28 de jul. de 2009

Flagelo paulistano







Hector Plasma


Quando se pensa em flagelado nossa mente corre para as décadas de 60 e 70 e lembra as hordas de nordestinos torturados pela seca desembarcando no Sudeste Maravilha.

Cutucando um pouco mais, ela nos traz a indústria da seca onde muitos poucos se beneficiavam do dinheiro público para amenizar o sofrimento, seja desviando verba de caminhões-pipa ou fazendo poços, também com dinheiro público, em suas propriedades.

Flagelo é sinônimo de desgraça, calamidade. Então por que não tratarmos o trânsito de São Paulo como um? Talvez porque flagelo é sempre dos outros, nunca nosso.

Trânsito em São Paulo é um problema sem fim tratado como conjuntural. Viveremos com ele e será sempre ele a marca da cidade, assim como a seca no Nordeste é resultado da massa equatorial atlântica que por motivos naturais chega à região com poucas possibilidades de precipitação.

É estrutural porque a natureza gananciosa do homem planejou a cidade respeitando o desejo da acumulação de capital. A cidade foi se espalhando sem nenhum critério, só ganhou quem loteou.

Dos antigos proprietários de terra que faziam poços em suas propriedades, hoje temos os incorporadores. Eles conseguem espaços na cidade sem levar em conta o efeito que causará. É o caso da região da Berrini. Quando a avenida foi inaugurada se comemorou o feito de ter sido planejada e construída quase sem auxílio do poder público. A família Bratke, proprietária das terras onde foram erguidos os prédios, muitos deles planejados por membros da mesma família, eram heróis.

Hoje a façanha juntou-se ao flagelo. São pessoas que chegam horas antes do início do trabalho para conseguir uma vaga. Chegavam. Agora a prefeitura limitou as vagas disponíveis na Berrini, mas não ampliou as linhas públicas de transporte.

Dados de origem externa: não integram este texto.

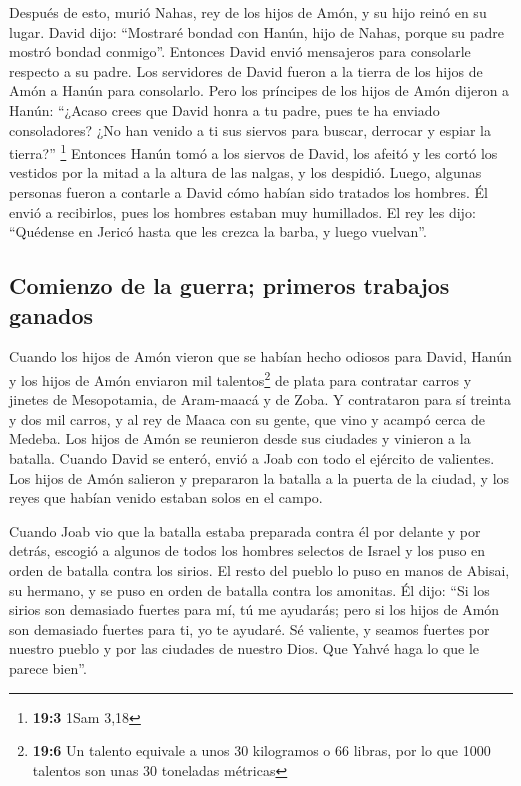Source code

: \begin{paracol}{2}
 Después de esto, murió Nahas, rey de los hijos de Amón, y
su hijo reinó en su lugar.  David dijo: ``Mostraré bondad
con Hanún, hijo de Nahas, porque su padre mostró bondad conmigo''.
Entonces David envió mensajeros para consolarle respecto a su padre. Los
servidores de David fueron a la tierra de los hijos de Amón a Hanún para
consolarlo.  Pero los príncipes de los hijos de Amón
dijeron a Hanún: ``¿Acaso crees que David honra a tu padre, pues te ha
enviado consoladores? ¿No han venido a ti sus siervos para buscar,
derrocar y espiar la tierra?'' \footnote{\textbf{19:3} 1Sam 3,18}
 Entonces Hanún tomó a los siervos de David, los afeitó y
les cortó los vestidos por la mitad a la altura de las nalgas, y los
despidió.  Luego, algunas personas fueron a contarle a
David cómo habían sido tratados los hombres. Él envió a recibirlos, pues
los hombres estaban muy humillados. El rey les dijo: ``Quédense en
Jericó hasta que les crezca la barba, y luego vuelvan''.

\hypertarget{comienzo-de-la-guerra-primeros-trabajos-ganados}{%
\subsection{Comienzo de la guerra; primeros trabajos
ganados}\label{comienzo-de-la-guerra-primeros-trabajos-ganados}}

 Cuando los hijos de Amón vieron que se habían hecho
odiosos para David, Hanún y los hijos de Amón enviaron mil
talentos\footnote{\textbf{19:6} Un talento equivale a unos 30 kilogramos
  o 66 libras, por lo que 1000 talentos son unas 30 toneladas métricas}
de plata para contratar carros y jinetes de Mesopotamia, de Aram-maacá y
de Zoba.  Y contrataron para sí treinta y dos mil carros,
y al rey de Maaca con su gente, que vino y acampó cerca de Medeba. Los
hijos de Amón se reunieron desde sus ciudades y vinieron a la batalla.
 Cuando David se enteró, envió a Joab con todo el ejército
de valientes.  Los hijos de Amón salieron y prepararon la
batalla a la puerta de la ciudad, y los reyes que habían venido estaban
solos en el campo.

 Cuando Joab vio que la batalla estaba preparada contra
él por delante y por detrás, escogió a algunos de todos los hombres
selectos de Israel y los puso en orden de batalla contra los sirios.
 El resto del pueblo lo puso en manos de Abisai, su
hermano, y se puso en orden de batalla contra los amonitas.
 Él dijo: ``Si los sirios son demasiado fuertes para mí,
tú me ayudarás; pero si los hijos de Amón son demasiado fuertes para ti,
yo te ayudaré.  Sé valiente, y seamos fuertes por nuestro
pueblo y por las ciudades de nuestro Dios. Que Yahvé haga lo que le
parece bien''.


\end{paracol}
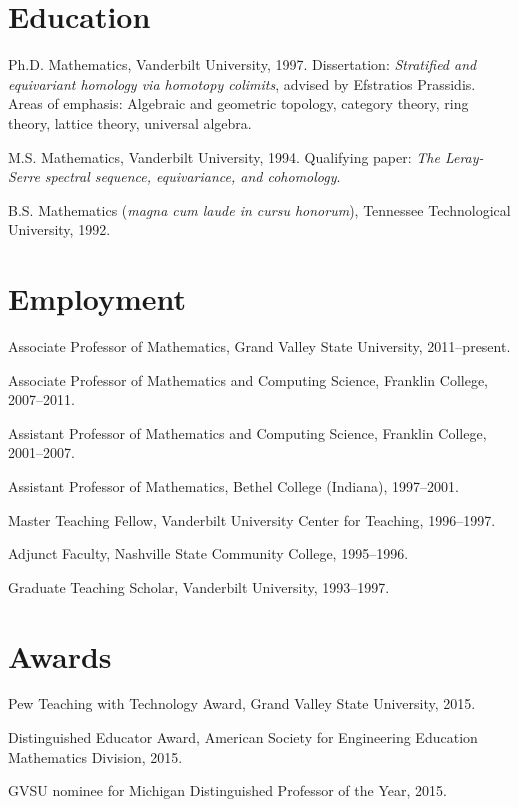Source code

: \documentclass[letterpaper]{article}
\renewenvironment{itemize}{
  \begin{list}{}{
    \setlength{\leftmargin}{1.5em}
	\setlength{\itemsep}{0in}
  }
}{
  \end{list}
}
\begin{document}
\section*{Education}

\begin{itemize}
  \item Ph.D. Mathematics, Vanderbilt University, 1997. Dissertation: \emph{Stratified and equivariant homology via homotopy colimits}, advised by Efstratios Prassidis. Areas of emphasis: Algebraic and geometric topology, category theory, ring theory, lattice theory, universal algebra.


  \item M.S. Mathematics, Vanderbilt University, 1994. Qualifying paper: \emph{The Leray-Serre spectral sequence, equivariance, and cohomology}.

  \item B.S. Mathematics (\emph{magna cum laude in cursu honorum}), Tennessee Technological University, 1992.

\end{itemize}

\section*{Employment}

\begin{itemize}
\item Associate Professor of Mathematics, Grand Valley State University, 2011--present.
\item Associate Professor of Mathematics and Computing Science, Franklin College, 2007--2011.
\item Assistant Professor of Mathematics and Computing Science, Franklin College, 2001--2007.
\item Assistant Professor of Mathematics, Bethel College (Indiana), 1997--2001.
\item Master Teaching Fellow, Vanderbilt University Center for Teaching, 1996--1997.
\item Adjunct Faculty, Nashville State Community College, 1995--1996.
\item Graduate Teaching Scholar, Vanderbilt University, 1993--1997.
\end{itemize}


\section*{Awards}
\begin{itemize}
	\item Pew Teaching with Technology Award, Grand Valley State University, 2015.
	\item Distinguished Educator Award, American Society for Engineering Education Mathematics Division, 2015.
	\item GVSU nominee for Michigan Distinguished Professor of the Year, 2015.
\end{itemize}
\end{document}

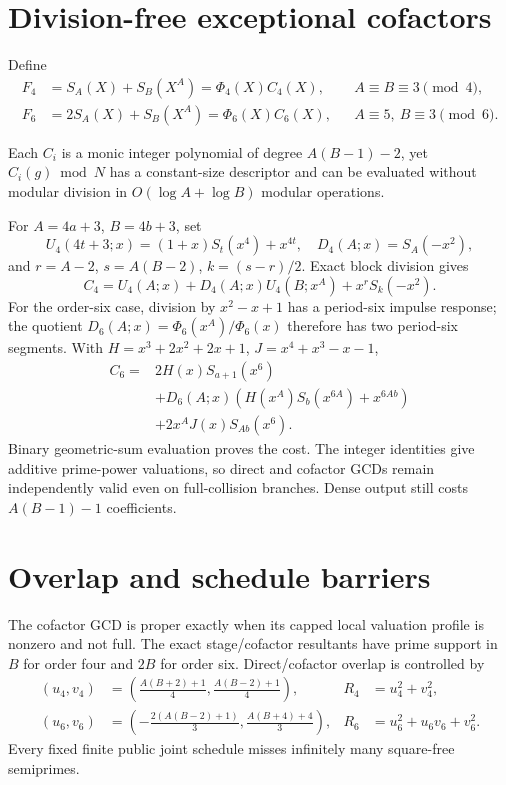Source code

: \documentclass[11pt]{article}
\begin{document}
\section{Division-free exceptional cofactors}

Define
\[
\begin{aligned}
F_4&=S_A(X)+S_B(X^A)=\Phi_4(X)C_4(X),
 &&A\equiv B\equiv3\pmod4,\\
F_6&=2S_A(X)+S_B(X^A)=\Phi_6(X)C_6(X),
 &&A\equiv5,\ B\equiv3\pmod6.
\end{aligned}
\]

{}
Each \(C_i\) is a monic integer polynomial
of degree \(A(B-1)-2\), yet \(C_i(g)\bmod N\) has a constant-size descriptor
and can be evaluated without modular division in
\(O(\log A+\log B)\) modular operations.

\begin{claimproof}
For \(A=4a+3\), \(B=4b+3\), set
\[
 U_4(4t+3;x)=(1+x)S_t(x^4)+x^{4t},\quad
 D_4(A;x)=S_A(-x^2),
\]
and \(r=A-2\), \(s=A(B-2)\), \(k=(s-r)/2\).  Exact block division gives
\[
 C_4=U_4(A;x)+D_4(A;x)U_4(B;x^A)+x^rS_k(-x^2).
\]
For the order-six case, division by \(x^2-x+1\) has a period-six impulse
response; the quotient \(D_6(A;x)=\Phi_6(x^A)/\Phi_6(x)\) therefore has two
period-six segments.  With
\(H=x^3+2x^2+2x+1\), \(J=x^4+x^3-x-1\),
\[
\begin{split}
C_6={}&2H(x)S_{a+1}(x^6)\\
&+D_6(A;x)(H(x^A)S_b(x^{6A})+x^{6Ab})\\
&+2x^AJ(x)S_{Ab}(x^6).
\end{split}
\]
Binary geometric-sum evaluation proves the cost.  The integer identities
give additive prime-power valuations, so direct and cofactor GCDs remain
independently valid even on full-collision branches.  Dense output still
costs \(A(B-1)-1\) coefficients.
\end{claimproof}

\section{Overlap and schedule barriers}

{}
The cofactor GCD is proper exactly when its
capped local valuation profile is nonzero and not full.  The exact
stage/cofactor resultants have prime support in \(B\) for order four and
\(2B\) for order six.  Direct/cofactor overlap is controlled by
\[
\begin{aligned}
(u_4,v_4)&=\left(\frac{A(B+2)+1}{4},
                      \frac{A(B-2)+1}{4}\right),&
R_4&=u_4^2+v_4^2,\\
(u_6,v_6)&=\left(-\frac{2(A(B-2)+1)}3,
                      \frac{A(B+4)+4}3\right),&
R_6&=u_6^2+u_6v_6+v_6^2.
\end{aligned}
\]
Every fixed finite public joint schedule misses infinitely many square-free
semiprimes.
\end{document}
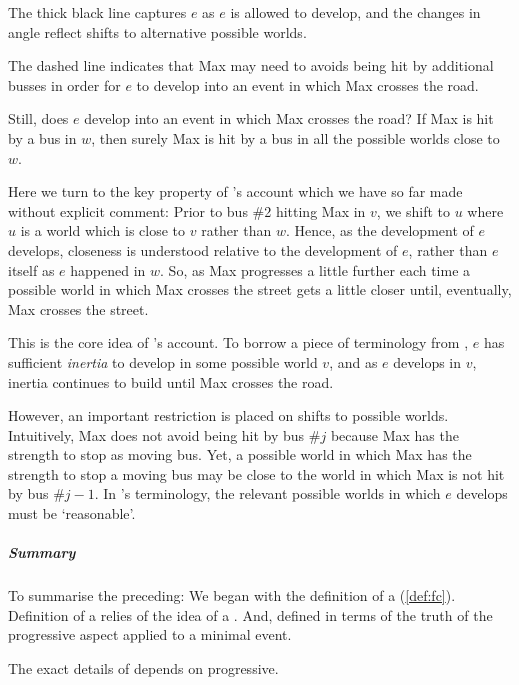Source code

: \begin{note}
  The thick black line captures \(e\) as \(e\) is allowed to develop, and the changes in angle reflect shifts to alternative possible worlds.

  The dashed line indicates that Max may need to avoids being hit by additional busses in order for \(e\) to develop into an event in which Max crosses the road.

  Still, does \(e\) develop into an event in which Max crosses the road?
  If Max is hit by a bus in \(w\), then surely Max is hit by a bus in all the possible worlds close to \(w\).

  Here we turn to the key property of \citeauthor{Landman:1992wh}'s account which we have so far made without explicit comment:
  Prior to bus \#2 hitting Max in \(v\), we shift to \(u\) where \(u\) is a world which is close to \(v\) rather than \(w\).
  Hence, as the development of \(e\) develops, closeness is understood relative to the development of \(e\), rather than \(e\) itself as \(e\) happened in \(w\).
  So, as Max progresses a little further each time a possible world in which Max crosses the street gets a little closer until, eventually, Max crosses the street.

  This is the core idea of \citeauthor{Landman:1992wh}'s account.
  To borrow a piece of terminology from \textcite{Dowty:1979vq}, \(e\) has sufficient \emph{inertia} to develop in some possible world \(v\), and as \(e\) develops in \(v\), inertia continues to build until Max crosses the road.

  However, an important restriction is placed on shifts to possible worlds.
  Intuitively, Max does not avoid being hit by bus \#\(j\) because Max has the strength to stop as moving bus.
  Yet, a possible world in which Max has the strength to stop a moving bus may be close to the world in which Max is not hit by bus \#\(j - 1\).
  In \citeauthor{Landman:1992wh}'s terminology, the relevant possible worlds in which \(e\) develops must be `reasonable'.
\end{note}

\subparagraph*{Summary}

\begin{note}[Summarising]
  To summarise the preceding:
  We began with the definition of a \fc{} (\autoref{def:fc}).
  Definition of a \fc{} relies of the idea of a \pevent{}.
  And, defined \pevent{} in terms of the truth of the progressive aspect applied to a minimal event.

  The exact details of \pevent{} depends on progressive.
\end{note}


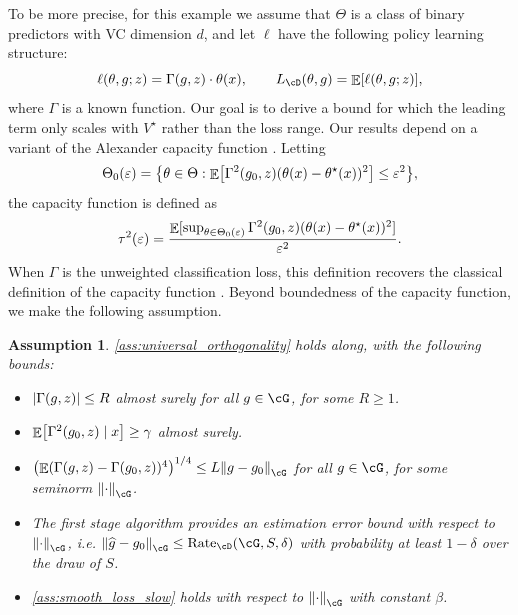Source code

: \documentclass[11pt]{article} %
\newcommand{\pref}[1]{\cref{#1}}
\theoremstyle{theorem}  %
\newtheorem{assumption}{Assumption}
\theoremstyle{plain}
\DeclarePairedDelimiter{\abs}{\lvert}{\rvert} %
\DeclarePairedDelimiter{\brk}{[}{]}
\DeclarePairedDelimiter{\crl}{\{}{\}}
\DeclarePairedDelimiter{\prn}{(}{)}
\DeclarePairedDelimiter{\nrm}{\|}{\|}
\DeclareMathOperator{\En}{\mathbb{E}}
\newcommand{\ls}{\ell}
\newcommand{\veps}{\varepsilon}
\newcommand{\wh}[1]{\widehat{#1}}
\newcommand{\poprisk}{L_{\cD}}
\newcommand{\estone}{\wh{g}}
\newcommand{\nuisance}{\cG}
\newcommand{\target}{\Theta}
\newcommand{\Rate}{\mathrm{Rate}_{\cD}}
\newcommand{\besttwo}{\theta^{\star}}
\newcommand{\gtone}{g_0}
\newcommand{\targeteps}{\target_0(\veps)}
\begin{document}
To be more precise, for this example we assume that $\target$ is a class of binary predictors with VC dimension $d$, and let $\ls$ have the following policy learning structure:
\[
\ls(\theta,g;z) = \Gamma(g,z)\cdot\theta(x),\quad\quad\poprisk(\theta,g)=\En\brk{\ls(\theta,g;z)},
\]
where $\Gamma$ is a known function. Our goal is to derive a bound for which the leading term only scales with $V^{\star}$ rather than the loss range. Our results depend on a variant of the Alexander capacity function \citep{gine2006concentration,hanneke2014theory}. Letting \[\targeteps=\crl*{\theta\in\target:\En\brk*{\Gamma^2(\gtone,z)(\theta(x)-\besttwo(x))^{2}}\leq{}\veps^{2}},\] the capacity function is defined as
\begin{equation}
\tau^{2}(\veps) = \frac{\En\brk{\sup_{\theta\in\targeteps}\Gamma^{2}(\gtone,z)(\theta(x)-\besttwo(x))^{2}}}{\veps^{2}}.
\end{equation}
When $\Gamma$ is the unweighted classification loss, this definition recovers the classical definition of the capacity function \citep{gine2006concentration,hanneke2014theory}. Beyond boundedness of the capacity function, we make the following assumption.
\begin{assumption}
\label{ass:alexander}
\pref{ass:universal_orthogonality} holds along, with the following bounds:
\begin{itemize}
\item $\abs*{\Gamma(g,z)}\leq{}R$ almost surely for all $g\in\cG$, for some $R\geq{}1$.
\item $\En\brk*{\Gamma^{2}(g_0,z)\mid{}x}\geq{}\gamma$ almost surely.
\item $\prn*{\En(\Gamma(g,z)-\Gamma(g_0,z))^{4}}^{1/4}\leq{}L\nrm*{g-g_0}_{\nuisance}$ for all $g\in\nuisance$, for some seminorm $\nrm*{\cdot}_{\nuisance}$.
\item The first stage algorithm provides an estimation error bound with respect to $\nrm*{\cdot}_{\nuisance}$, i.e.
  $\nrm*{\estone-\gtone}_{\nuisance}\leq{}\Rate(\nuisance,S,\delta)$ with probability at least $1-\delta$ over the draw of $S$.
\item \pref{ass:smooth_loss_slow} holds with respect to $\nrm*{\cdot}_{\nuisance}$ with constant $\beta$.
\end{itemize}
\end{assumption}
\end{document}
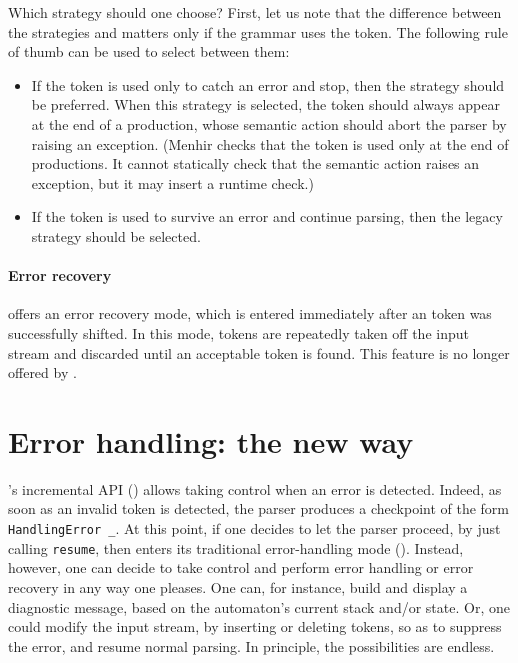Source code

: \documentclass[onecolumn,11pt,nocopyrightspace,preprint]{sigplanconf}
\begin{document}
Which strategy should one choose? First, let us note that the difference
between the strategies \legacy and \simplified matters only if the grammar
uses the \error token. The following rule of thumb can be used to select
between them:
\begin{itemize}
\item If the \error token is used only to catch an error and stop, then the
  \simplified strategy should be preferred. When this strategy is selected,
  the \error token should always appear at the end of a production, whose
  semantic action should abort the parser by raising an exception. (Menhir
  checks that the \error token is used only at the end of productions.
  It cannot statically check that the semantic action raises an exception,
  but it may insert a runtime check.)
\item If the \error token is used to survive an error and continue parsing,
  then the legacy strategy should be selected.
\end{itemize}

\paragraph{Error recovery}

\ocamlyacc offers an error recovery mode, which is entered immediately after
an \error token was successfully shifted. In this mode, tokens are repeatedly
taken off the input stream and discarded until an acceptable token is found.
This feature is no longer offered by \menhir.


\section{Error handling: the new way}
\label{sec:errors:new}

\menhir's incremental API () allows taking control when
an error is detected. Indeed, as soon as an invalid token is detected, the
parser produces a checkpoint of the form \verb+HandlingError _+. At this
point, if one decides to let the parser proceed, by just
calling \verb+resume+, then \menhir enters its traditional error-handling mode
(). Instead, however, one can decide to take control and
perform error handling or error recovery in any way one pleases. One can, for
instance, build and display a diagnostic message, based on the automaton's
current stack and/or state. Or, one could modify the input stream, by
inserting or deleting tokens, so as to suppress the error, and resume normal
parsing. In principle, the possibilities are endless.
\end{document}
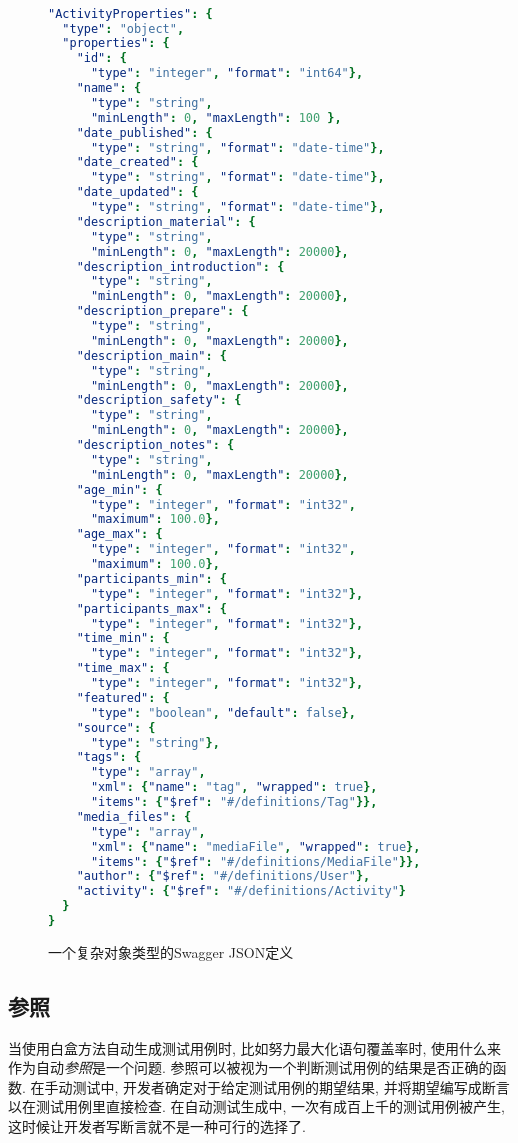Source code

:     \begin{figure}
      {
        \tt
        \scriptsize
      \begin{lstlisting}[language=yaml]
"ActivityProperties": { 
  "type": "object", 
  "properties": {
    "id": {
      "type": "integer", "format": "int64"},
    "name": {
      "type": "string",
      "minLength": 0, "maxLength": 100 },
    "date_published": { 
      "type": "string", "format": "date-time"},
    "date_created": { 
      "type": "string", "format": "date-time"},
    "date_updated": { 
      "type": "string", "format": "date-time"},
    "description_material": {
      "type": "string",
      "minLength": 0, "maxLength": 20000},
    "description_introduction": {
      "type": "string",
      "minLength": 0, "maxLength": 20000},
    "description_prepare": {
      "type": "string",
      "minLength": 0, "maxLength": 20000},
    "description_main": {
      "type": "string",
      "minLength": 0, "maxLength": 20000},
    "description_safety": {
      "type": "string",
      "minLength": 0, "maxLength": 20000},
    "description_notes": {
      "type": "string",
      "minLength": 0, "maxLength": 20000},
    "age_min": {
      "type": "integer", "format": "int32",
      "maximum": 100.0},
    "age_max": {
      "type": "integer", "format": "int32",
      "maximum": 100.0},
    "participants_min": {
      "type": "integer", "format": "int32"},
    "participants_max": { 
      "type": "integer", "format": "int32"},
    "time_min": { 
      "type": "integer", "format": "int32"},
    "time_max": { 
      "type": "integer", "format": "int32"},
    "featured": { 
      "type": "boolean", "default": false},
    "source": {
      "type": "string"},
    "tags": {
      "type": "array",
      "xml": {"name": "tag", "wrapped": true}, 
      "items": {"$ref": "#/definitions/Tag"}},
    "media_files": {
      "type": "array",
      "xml": {"name": "mediaFile", "wrapped": true}, 
      "items": {"$ref": "#/definitions/MediaFile"}},
    "author": {"$ref": "#/definitions/User"}, 
    "activity": {"$ref": "#/definitions/Activity"}
  }
}
        \end{lstlisting}
        }
        \caption{一个复杂对象类型的Swagger JSON定义}
        \label{fig2}
    \end{figure}
    
    \subsection{参照}
    当使用白盒方法自动生成测试用例时, 比如努力最大化语句覆盖率时, 使用什么来作为自动\textit{参照}是一个问题\cite{barr2015oracle}. 参照可以被视为一个判断测试用例的结果是否正确的函数. 在手动测试中, 开发者确定对于给定测试用例的期望结果, 并将期望编写成断言以在测试用例里直接检查. 在自动测试生成中, 一次有成百上千的测试用例被产生, 这时候让开发者写断言就不是一种可行的选择了. 
        
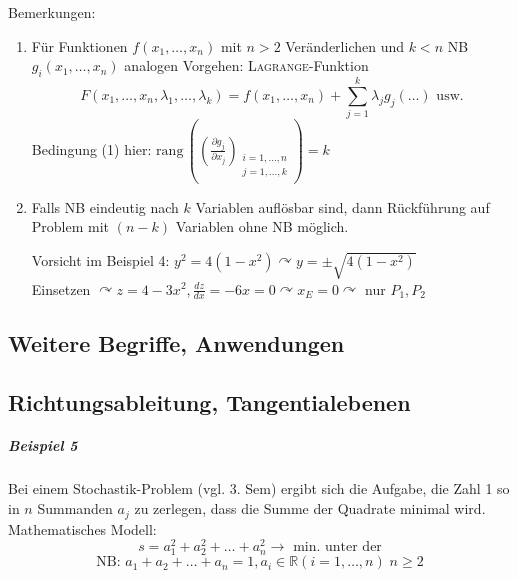 \documentclass[a4paper]{scrartcl}
\begin{document}
\begin{enumerate}
\begin{enumerate}
Bemerkungen:
\begin{enumerate}
\item Für Funktionen $f(x_1,\dots,x_n)$ mit $n>2$ Veränderlichen und $k<n$ NB $g_i(x_1,\dots,x_n)$ analogen Vorgehen: \textsc{Lagrange}-Funktion
\[F(x_1,\dots,x_n, \lambda_1,\dots,\lambda_k) = f (x_1,\dots,x_n) + \sum\limits_{j=1}^k \lambda_j g_j (\dots) \text{ usw.} \]
Bedingung (1) hier: $\text{rang} \, \left ( (\frac{\partial g_j}{\partial x_j} )_{\begin{array}{c}i=1,\dots,n\\ j = 1, \dots ,k\\ \end{array}} \right ) = k$
\item Falls NB eindeutig nach $k$ Variablen auflösbar sind, dann Rückführung auf Problem mit $(n-k)$ Variablen ohne NB möglich.

Vorsicht im Beispiel 4: $y^2 = 4(1-x^2) \curvearrowright  y =\pm \sqrt{4(1-x^2)}$\\
Einsetzen $\curvearrowright z = 4-3x^2, \frac{dz}{dx} = -6x = 0 \curvearrowright x_E = 0 \curvearrowright$ nur $P_1,P_2$
\end{enumerate}



\end{enumerate}


\end{enumerate}

\subsection{Weitere Begriffe, Anwendungen}
\subsection{Richtungsableitung, Tangentialebenen}

\subparagraph{Beispiel 5} Bei einem Stochastik-Problem (vgl. 3. Sem) ergibt sich die Aufgabe, die Zahl 1 so in $n$ Summanden $a_j$ zu zerlegen, dass die Summe der Quadrate minimal wird.\\
Mathematisches Modell:
\[ s= a_1^2 + a_2^2 + \dots + a_n^2 \rightarrow \text{ min. unter der} \]
\[\text{NB: } a_1+a_2 + \dots + a_n = 1, a_i \in \mathbb{R} (i=1,\dots,n) \; n \geq 2 \]
\end{document}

O flagelo não produz somente desgraça, produz estética. Dele saiu Fabiano e a Baleia, personagens de Vidas Secas, de Graciliano Ramos. Também saiu “Os Retirantes” de Portinari e a Macabéia de “A Hora da Estrela”, de Clarisse Lispector. Todos retirantes.

O flagelo paulista já tem os seus. O Fabiano com seus sons guturais e sua impossibilidade de comunicação são as buzinadas dos motoqueiros e os xingamentos. Dentro de um automóvel somos todos um pouco Fabiano.

Somos também Macabéia pela nossa incapacidade de refletir sobre o cotidiano patético que a cidade flagelada nos oferece. Mas temos as nossas esperanças renovadas quando ouvimos falar em Rodoanéis, ampliação das marginais etc, como Macabéia, a inapta para vida, acreditou num futuro melhor quando foi à cartomante e ouviu tudo o que queria ouvir.

Sorte sempre teve a baleia, um animal humano. Recentemente a prefeitura veiculou uma campanha solicitando a compaixão dos Macabeus Paulistanos para não abandonar animais em vias públicas.

Se o cidadão não merece respeito, pelos menos vamos dá-lo aos animais. Eis o flagelo.

2 comentários:

a retirante disse...

posso deduzir então que sua ausência neste blog foi por causa do trânsito
ou vc estava cuidando das causas dos "baleias" da vida?

seus escritos são brilhantes HECTOR, por isso, não se ausente por muito tempo.

ass.:

eu, a retirante.

Irineu disse...

Hector, também estou voltando de férias hoje!
Meu flagelo é o metro, abarrotado. hoje com a companhia de alguns ex-usuários de fretados!